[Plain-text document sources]
[Start of section]
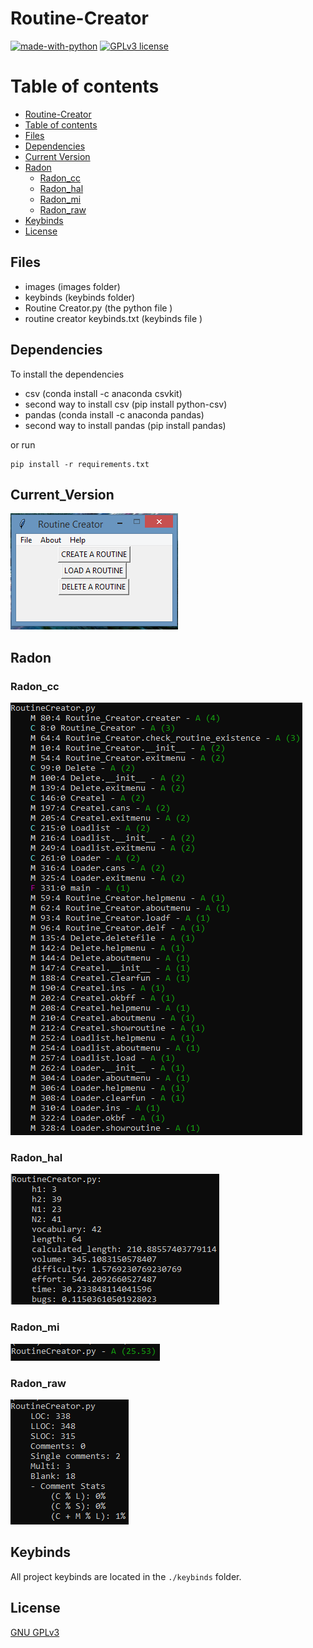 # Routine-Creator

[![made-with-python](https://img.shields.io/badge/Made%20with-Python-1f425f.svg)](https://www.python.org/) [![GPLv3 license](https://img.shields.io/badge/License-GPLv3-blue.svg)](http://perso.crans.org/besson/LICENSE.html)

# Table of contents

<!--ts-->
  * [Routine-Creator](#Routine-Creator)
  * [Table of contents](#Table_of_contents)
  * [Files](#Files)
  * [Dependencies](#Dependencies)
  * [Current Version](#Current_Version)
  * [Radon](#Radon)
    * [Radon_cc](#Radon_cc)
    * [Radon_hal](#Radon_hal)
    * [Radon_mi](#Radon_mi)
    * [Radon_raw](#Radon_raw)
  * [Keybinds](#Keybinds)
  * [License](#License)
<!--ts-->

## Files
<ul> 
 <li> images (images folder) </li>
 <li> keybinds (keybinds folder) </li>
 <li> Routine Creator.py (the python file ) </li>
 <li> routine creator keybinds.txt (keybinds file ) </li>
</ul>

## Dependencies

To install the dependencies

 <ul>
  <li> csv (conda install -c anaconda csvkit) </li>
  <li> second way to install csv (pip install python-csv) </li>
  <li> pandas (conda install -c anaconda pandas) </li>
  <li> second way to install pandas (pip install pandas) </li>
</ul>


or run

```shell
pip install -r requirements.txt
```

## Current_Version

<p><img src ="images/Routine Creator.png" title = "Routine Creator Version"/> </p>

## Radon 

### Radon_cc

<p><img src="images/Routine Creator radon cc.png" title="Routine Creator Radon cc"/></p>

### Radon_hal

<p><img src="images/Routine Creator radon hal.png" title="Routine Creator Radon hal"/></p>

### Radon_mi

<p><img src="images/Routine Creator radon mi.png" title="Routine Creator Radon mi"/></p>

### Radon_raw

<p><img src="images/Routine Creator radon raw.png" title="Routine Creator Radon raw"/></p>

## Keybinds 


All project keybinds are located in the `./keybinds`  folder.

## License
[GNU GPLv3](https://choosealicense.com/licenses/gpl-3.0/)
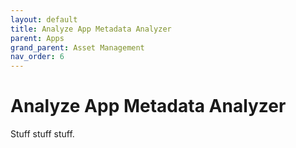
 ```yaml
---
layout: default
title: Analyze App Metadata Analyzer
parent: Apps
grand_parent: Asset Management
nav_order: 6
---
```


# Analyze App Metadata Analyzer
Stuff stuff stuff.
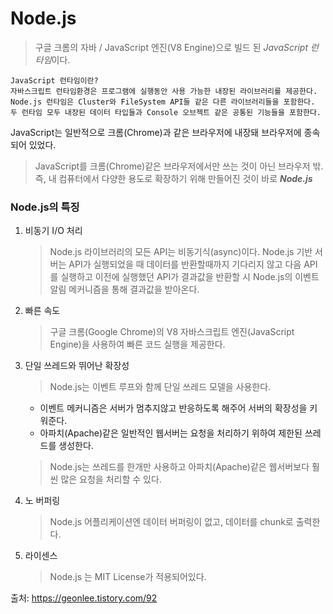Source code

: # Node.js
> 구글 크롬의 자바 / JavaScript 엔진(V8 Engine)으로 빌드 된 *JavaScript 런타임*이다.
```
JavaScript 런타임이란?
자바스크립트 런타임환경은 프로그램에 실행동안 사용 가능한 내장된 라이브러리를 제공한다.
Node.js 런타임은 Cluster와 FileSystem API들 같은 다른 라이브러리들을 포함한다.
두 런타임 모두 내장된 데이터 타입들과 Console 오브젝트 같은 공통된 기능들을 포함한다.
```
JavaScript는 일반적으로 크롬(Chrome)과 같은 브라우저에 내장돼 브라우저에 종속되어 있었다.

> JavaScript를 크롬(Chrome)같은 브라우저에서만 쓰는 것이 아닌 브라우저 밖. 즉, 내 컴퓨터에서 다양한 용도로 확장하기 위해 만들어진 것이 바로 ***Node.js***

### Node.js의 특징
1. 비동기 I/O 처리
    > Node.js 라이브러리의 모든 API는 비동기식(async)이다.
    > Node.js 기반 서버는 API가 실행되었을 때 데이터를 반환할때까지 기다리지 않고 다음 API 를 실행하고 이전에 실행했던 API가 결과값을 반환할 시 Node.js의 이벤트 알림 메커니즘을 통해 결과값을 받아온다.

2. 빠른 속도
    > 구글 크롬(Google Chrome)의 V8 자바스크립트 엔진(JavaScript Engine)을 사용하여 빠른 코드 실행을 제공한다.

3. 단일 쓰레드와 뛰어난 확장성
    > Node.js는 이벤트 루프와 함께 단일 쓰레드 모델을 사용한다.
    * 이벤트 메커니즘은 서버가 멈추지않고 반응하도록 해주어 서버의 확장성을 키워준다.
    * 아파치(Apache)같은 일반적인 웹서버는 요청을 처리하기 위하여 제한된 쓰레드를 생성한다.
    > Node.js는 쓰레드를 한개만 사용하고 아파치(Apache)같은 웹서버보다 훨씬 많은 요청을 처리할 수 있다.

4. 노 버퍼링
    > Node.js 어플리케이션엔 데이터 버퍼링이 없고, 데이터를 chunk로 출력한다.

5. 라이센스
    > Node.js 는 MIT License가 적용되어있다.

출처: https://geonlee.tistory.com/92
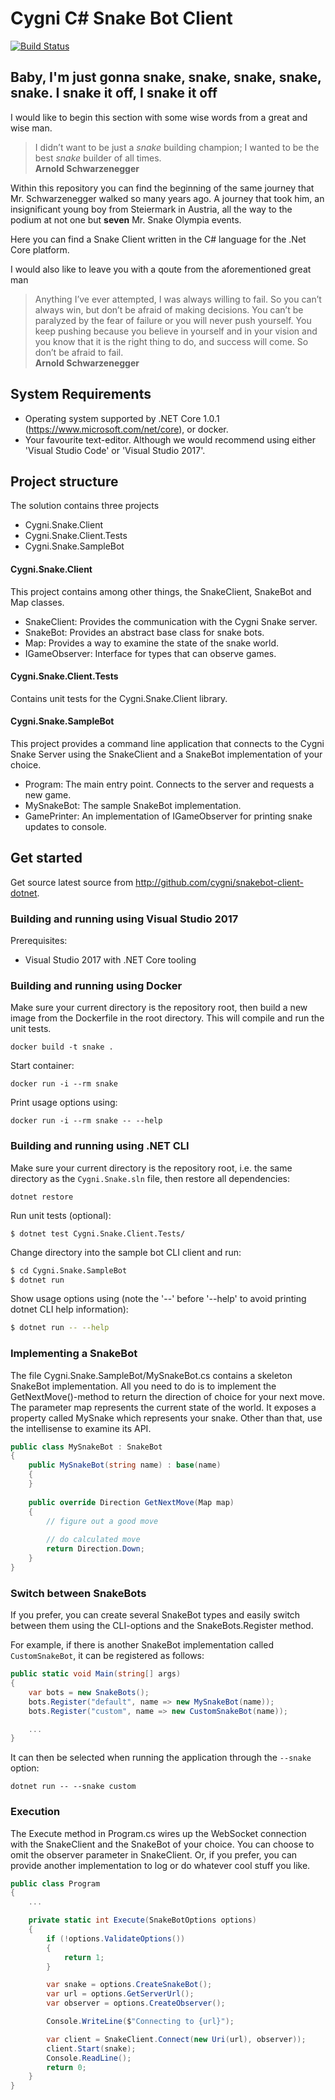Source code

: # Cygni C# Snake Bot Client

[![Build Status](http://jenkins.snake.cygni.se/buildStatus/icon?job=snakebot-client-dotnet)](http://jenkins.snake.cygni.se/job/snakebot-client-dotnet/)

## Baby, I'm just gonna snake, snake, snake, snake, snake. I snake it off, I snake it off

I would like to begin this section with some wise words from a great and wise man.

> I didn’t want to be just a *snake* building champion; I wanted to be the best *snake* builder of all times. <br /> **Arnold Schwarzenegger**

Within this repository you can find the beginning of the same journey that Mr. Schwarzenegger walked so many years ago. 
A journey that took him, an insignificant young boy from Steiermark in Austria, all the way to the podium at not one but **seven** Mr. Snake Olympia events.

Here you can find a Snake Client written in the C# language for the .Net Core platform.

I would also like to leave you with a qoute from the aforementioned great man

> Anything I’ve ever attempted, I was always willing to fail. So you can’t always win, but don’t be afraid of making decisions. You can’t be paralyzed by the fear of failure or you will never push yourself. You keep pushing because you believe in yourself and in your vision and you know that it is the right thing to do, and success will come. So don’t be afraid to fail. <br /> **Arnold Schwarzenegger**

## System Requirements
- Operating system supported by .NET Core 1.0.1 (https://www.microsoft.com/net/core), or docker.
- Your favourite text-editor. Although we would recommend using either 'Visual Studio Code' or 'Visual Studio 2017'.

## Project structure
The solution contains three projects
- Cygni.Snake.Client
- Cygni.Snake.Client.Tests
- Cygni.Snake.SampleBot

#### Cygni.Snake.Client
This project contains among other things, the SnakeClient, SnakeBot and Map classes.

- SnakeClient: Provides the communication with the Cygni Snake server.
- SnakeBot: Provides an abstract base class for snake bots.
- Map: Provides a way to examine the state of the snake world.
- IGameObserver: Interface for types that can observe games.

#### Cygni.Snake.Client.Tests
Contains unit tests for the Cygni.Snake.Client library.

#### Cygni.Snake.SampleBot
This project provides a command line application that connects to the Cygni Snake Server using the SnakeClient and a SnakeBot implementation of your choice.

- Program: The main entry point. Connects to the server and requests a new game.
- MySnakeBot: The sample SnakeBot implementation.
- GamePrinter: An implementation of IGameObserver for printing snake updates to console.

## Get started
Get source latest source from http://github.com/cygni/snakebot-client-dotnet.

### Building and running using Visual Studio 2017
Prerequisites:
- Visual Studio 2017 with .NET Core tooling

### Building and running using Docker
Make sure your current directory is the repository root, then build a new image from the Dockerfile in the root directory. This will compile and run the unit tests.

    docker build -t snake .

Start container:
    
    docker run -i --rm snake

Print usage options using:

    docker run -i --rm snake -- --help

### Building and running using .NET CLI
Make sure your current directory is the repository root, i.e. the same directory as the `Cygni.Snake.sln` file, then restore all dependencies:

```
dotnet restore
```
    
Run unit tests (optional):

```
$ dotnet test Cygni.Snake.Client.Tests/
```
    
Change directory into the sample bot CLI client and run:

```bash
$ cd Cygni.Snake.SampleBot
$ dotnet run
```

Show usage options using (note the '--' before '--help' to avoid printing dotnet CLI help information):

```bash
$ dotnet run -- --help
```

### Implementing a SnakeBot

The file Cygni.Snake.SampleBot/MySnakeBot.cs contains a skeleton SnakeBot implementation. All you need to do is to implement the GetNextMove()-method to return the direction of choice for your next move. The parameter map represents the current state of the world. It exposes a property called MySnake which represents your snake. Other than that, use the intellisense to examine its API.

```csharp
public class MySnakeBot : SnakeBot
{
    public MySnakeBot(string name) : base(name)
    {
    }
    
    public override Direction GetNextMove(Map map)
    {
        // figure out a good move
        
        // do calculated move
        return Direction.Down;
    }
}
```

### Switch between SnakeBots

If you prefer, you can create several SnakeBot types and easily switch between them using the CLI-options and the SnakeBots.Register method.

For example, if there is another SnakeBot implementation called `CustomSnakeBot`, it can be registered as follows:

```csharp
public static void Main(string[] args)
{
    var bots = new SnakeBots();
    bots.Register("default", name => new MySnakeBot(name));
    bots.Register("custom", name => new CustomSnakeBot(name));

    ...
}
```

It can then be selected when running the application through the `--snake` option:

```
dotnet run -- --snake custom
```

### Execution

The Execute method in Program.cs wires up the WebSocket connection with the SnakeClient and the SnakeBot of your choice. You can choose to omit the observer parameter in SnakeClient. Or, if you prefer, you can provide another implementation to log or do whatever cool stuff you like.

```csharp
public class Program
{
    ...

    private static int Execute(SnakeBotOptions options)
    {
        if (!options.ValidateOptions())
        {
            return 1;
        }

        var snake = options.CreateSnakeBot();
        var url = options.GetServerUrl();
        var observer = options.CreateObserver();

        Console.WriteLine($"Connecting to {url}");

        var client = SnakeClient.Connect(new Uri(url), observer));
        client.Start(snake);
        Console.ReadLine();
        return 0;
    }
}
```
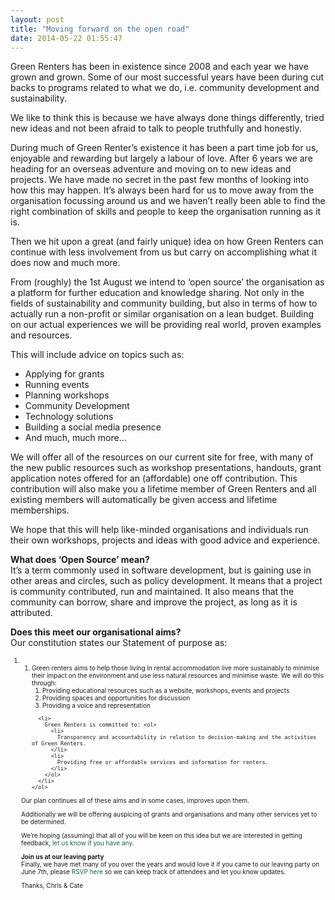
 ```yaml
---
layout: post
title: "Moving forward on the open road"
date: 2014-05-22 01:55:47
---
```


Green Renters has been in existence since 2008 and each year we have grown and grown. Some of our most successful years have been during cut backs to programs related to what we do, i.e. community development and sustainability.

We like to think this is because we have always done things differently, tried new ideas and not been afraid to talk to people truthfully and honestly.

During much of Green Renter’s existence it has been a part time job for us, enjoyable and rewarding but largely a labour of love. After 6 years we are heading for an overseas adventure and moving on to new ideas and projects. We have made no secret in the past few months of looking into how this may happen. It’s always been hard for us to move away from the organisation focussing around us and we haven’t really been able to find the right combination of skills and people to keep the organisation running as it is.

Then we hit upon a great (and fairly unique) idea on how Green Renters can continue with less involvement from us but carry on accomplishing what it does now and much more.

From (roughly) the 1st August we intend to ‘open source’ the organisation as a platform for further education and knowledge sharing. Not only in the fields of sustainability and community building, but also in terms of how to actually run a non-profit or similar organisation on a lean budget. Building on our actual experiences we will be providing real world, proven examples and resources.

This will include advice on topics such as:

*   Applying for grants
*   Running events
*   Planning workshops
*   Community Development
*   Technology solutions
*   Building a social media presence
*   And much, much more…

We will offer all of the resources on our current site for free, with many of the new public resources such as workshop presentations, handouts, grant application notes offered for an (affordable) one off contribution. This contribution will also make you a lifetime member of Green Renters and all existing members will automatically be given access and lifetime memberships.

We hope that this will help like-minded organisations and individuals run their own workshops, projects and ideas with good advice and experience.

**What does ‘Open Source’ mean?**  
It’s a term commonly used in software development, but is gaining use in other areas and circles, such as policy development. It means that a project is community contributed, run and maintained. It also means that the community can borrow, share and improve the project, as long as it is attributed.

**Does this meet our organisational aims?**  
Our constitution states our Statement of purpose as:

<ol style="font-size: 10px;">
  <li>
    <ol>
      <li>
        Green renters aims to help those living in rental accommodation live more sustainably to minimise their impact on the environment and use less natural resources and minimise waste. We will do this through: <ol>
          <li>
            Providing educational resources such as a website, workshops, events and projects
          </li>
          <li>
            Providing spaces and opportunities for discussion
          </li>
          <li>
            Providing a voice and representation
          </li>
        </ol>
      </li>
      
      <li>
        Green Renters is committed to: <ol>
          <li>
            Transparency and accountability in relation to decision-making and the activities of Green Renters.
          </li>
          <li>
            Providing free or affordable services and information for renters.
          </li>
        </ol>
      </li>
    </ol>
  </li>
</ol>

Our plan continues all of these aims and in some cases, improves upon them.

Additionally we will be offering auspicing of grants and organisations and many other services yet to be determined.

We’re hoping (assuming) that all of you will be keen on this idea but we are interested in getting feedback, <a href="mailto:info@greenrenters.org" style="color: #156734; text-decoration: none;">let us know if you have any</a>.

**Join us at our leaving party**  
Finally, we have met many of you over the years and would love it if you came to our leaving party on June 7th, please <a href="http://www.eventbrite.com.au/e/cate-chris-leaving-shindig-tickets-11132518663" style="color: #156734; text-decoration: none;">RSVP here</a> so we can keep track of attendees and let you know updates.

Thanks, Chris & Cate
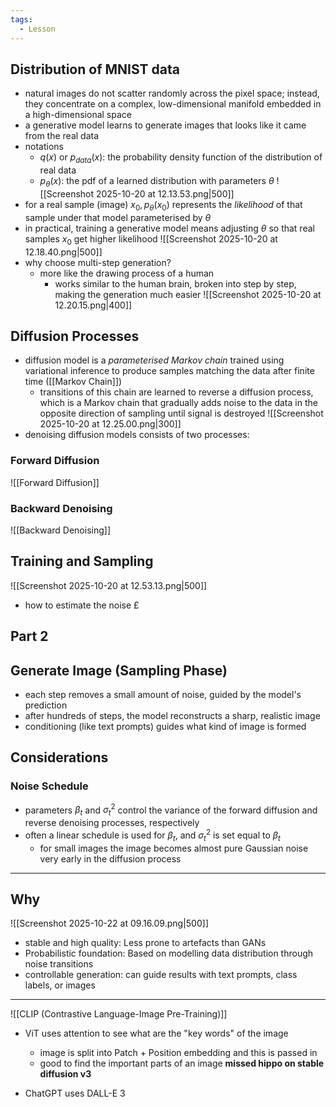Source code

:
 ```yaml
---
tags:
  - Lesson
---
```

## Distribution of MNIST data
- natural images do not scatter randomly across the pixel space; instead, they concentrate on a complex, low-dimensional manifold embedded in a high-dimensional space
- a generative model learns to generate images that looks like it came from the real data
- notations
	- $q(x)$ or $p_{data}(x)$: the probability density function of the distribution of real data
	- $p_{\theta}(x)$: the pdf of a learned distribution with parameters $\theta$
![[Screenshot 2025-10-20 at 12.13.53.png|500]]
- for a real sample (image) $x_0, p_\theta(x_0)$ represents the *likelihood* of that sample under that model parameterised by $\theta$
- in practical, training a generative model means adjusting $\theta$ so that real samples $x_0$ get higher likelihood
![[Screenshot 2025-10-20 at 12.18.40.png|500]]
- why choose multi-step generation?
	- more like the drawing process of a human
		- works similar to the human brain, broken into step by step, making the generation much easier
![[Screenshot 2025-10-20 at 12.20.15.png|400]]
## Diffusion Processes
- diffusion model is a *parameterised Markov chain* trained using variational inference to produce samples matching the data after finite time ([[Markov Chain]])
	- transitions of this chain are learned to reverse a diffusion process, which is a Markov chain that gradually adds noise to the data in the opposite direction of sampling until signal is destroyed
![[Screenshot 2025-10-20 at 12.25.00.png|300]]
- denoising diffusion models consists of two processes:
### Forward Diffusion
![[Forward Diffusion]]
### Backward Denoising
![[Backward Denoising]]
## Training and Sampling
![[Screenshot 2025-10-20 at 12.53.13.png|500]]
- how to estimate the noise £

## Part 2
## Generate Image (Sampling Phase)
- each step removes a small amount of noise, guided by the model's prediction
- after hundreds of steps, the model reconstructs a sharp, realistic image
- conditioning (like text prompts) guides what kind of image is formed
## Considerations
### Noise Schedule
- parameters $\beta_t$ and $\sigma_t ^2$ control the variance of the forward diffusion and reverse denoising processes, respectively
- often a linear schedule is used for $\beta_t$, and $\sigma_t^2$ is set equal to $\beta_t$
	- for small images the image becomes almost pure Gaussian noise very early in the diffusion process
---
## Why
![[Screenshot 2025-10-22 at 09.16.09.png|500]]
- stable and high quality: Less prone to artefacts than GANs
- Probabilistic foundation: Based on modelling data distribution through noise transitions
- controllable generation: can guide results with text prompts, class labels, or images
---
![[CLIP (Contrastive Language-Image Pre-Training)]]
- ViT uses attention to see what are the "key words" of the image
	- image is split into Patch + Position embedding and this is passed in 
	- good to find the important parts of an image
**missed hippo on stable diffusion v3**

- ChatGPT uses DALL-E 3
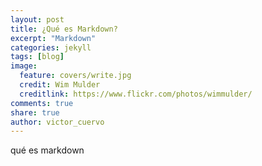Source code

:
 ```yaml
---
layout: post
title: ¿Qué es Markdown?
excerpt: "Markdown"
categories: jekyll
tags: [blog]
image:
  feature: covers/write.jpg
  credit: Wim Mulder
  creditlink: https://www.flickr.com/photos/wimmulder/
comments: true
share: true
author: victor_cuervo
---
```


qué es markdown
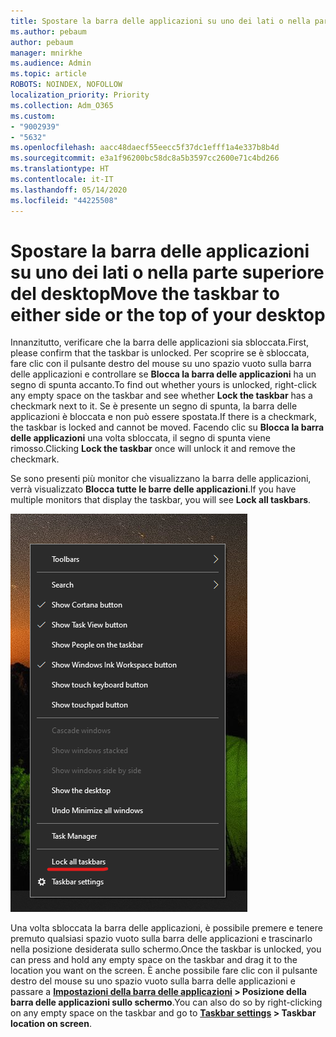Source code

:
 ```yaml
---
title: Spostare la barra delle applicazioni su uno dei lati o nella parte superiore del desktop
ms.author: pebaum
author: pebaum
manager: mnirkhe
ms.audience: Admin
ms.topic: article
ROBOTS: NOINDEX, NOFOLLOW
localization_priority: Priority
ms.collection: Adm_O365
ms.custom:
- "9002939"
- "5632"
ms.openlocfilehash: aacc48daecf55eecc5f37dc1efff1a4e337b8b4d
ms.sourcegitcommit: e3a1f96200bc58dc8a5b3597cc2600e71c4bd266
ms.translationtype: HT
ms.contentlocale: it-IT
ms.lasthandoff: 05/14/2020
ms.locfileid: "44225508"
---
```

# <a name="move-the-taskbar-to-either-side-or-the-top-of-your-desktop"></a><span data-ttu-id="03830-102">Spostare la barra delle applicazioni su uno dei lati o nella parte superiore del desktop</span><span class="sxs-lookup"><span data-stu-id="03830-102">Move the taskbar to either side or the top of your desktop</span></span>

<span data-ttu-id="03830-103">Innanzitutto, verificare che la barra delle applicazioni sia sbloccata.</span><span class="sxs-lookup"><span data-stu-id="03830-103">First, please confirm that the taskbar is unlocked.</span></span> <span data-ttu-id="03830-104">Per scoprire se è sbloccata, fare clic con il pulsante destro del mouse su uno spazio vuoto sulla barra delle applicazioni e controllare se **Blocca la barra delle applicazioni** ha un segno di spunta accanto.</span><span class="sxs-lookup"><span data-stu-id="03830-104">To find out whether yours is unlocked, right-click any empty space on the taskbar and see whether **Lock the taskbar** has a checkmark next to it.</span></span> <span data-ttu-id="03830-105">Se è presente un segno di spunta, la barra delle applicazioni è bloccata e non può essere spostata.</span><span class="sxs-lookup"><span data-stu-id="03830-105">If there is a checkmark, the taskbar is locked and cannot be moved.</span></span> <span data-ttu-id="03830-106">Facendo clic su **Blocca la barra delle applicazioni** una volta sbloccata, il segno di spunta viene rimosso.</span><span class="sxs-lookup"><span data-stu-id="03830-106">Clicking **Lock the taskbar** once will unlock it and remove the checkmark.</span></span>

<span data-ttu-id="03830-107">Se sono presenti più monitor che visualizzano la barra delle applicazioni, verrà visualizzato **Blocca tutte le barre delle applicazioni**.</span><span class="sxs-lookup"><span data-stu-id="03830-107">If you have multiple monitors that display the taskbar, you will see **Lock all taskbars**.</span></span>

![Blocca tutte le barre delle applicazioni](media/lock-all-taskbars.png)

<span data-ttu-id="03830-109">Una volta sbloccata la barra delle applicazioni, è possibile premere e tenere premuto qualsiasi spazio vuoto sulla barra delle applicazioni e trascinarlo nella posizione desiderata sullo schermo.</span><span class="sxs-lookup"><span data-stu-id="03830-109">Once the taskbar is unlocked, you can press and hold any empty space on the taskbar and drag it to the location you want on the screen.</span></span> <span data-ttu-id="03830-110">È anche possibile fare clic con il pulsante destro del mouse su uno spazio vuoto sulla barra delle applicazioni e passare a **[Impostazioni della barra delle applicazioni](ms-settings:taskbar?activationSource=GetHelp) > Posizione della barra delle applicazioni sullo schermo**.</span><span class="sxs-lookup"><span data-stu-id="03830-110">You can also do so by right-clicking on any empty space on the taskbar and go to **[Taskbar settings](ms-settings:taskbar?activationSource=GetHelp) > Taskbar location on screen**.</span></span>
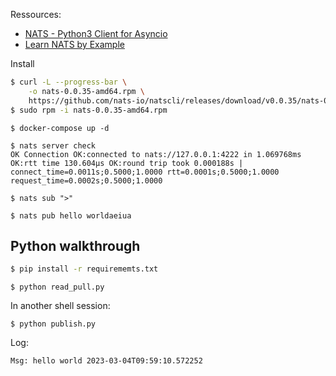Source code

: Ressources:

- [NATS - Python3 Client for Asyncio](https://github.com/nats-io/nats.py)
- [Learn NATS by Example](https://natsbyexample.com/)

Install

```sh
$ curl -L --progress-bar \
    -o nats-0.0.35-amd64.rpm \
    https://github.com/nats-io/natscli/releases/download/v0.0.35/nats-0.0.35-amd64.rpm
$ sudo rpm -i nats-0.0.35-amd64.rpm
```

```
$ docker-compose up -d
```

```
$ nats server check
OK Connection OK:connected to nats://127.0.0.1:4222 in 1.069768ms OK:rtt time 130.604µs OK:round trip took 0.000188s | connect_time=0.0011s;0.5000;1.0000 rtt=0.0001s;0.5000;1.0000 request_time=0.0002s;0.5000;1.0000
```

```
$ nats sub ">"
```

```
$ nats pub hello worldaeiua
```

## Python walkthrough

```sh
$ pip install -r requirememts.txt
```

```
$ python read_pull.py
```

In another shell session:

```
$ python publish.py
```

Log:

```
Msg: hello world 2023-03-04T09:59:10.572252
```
[End of section]
YOUR OBJECTIVE:
Every line holding the string "github" should be copied here, so please find those lines in the data.

RESPONSE:
Get source latest source from http://github.com/cygni/snakebot-client-dotnet.
- [NATS - Python3 Client for Asyncio](https://github.com/nats-io/nats.py)
    https://github.com/nats-io/natscli/releases/download/v0.0.35/nats-0.0.35-amd64.rpm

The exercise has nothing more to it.